Member of the National Assembly of Pakistan
- In office 13 August 2018 – 10 August 2023
- Constituency: NA-98 Bhakkar-II
- In office 1 June 2013 – 31 May 2018
- Constituency: NA-74 Bhakkar-II

Personal details
- Born: 15 January 1964 (age 62)
- Party: Independent (2025-present)
- Other political affiliations: IPP (2023-2025) PTI (2018-2023) PMLN (2002-2018)

= Muhammad Afzal Khan Dhandla =

Pakistani politician

Muhammad Afzal Khan Dhandla (born 15 January 1964) is a Pakistani politician who has been a member of the National Assembly of Pakistan, from June 2013 to May 2018.

==Early life==
He was born on 15 January 1964. He done his early education from Bhakkar dist. and completed his studies from Abbottabad. He later completed FPSC from England as a skin specialist and has been serving his nation as a skin specialist

==Political career==
He ran for the seat of the National Assembly of Pakistan as a candidate of Pakistan Muslim League (N) (PML-N) from Constituency NA-74 (Bhakkar-II) in the 2002 Pakistani general election but was unsuccessful. He received 71,607 votes and lost the seat to Shujaat Hussain.
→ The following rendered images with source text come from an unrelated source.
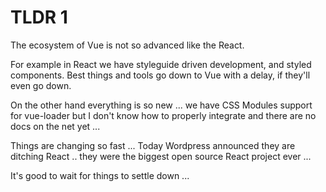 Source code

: # TLDR 1

The ecosystem of Vue is not so advanced like the React.

For example in React we have styleguide driven development, and styled components.
Best things and tools go down to Vue with a delay, if they'll even go down.

On the other hand everything is so new ... we have CSS Modules support for vue-loader but I don't know how to properly integrate and there are no docs on the net yet ...

Things are changing so fast ... Today Wordpress announced they are ditching React .. they were the biggest open source React project ever ...

It's good to wait for things to settle down ...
He ran for the seat of the National Assembly as a candidate of PML-N from Constituency NA-74 (Bhakkar-II) in the 2008 Pakistani general election but was unsuccessful. He received 86,688 votes and lost the seat to Rashid Akbar Khan.

He was elected to the National Assembly as an independent candidate from Constituency NA-74 (Bhakkar-II) in the 2013 Pakistani general election. He received 118,196 votes and defeated an independent candidate, Ahmad Nawaz Khan. He joined PML-N in May 2013. During his tenure as Member of the National Assembly, he served as the Federal Parliamentary Secretary for Interior and Narcotics Control.

In May 2018, he quit PML-N and joined Pakistan Tehreek-e-Insaf (PTI).

He won the 2018 Pakistani general election from NA-98 (Bhakkar-II) obtaining 1,38,307 votes.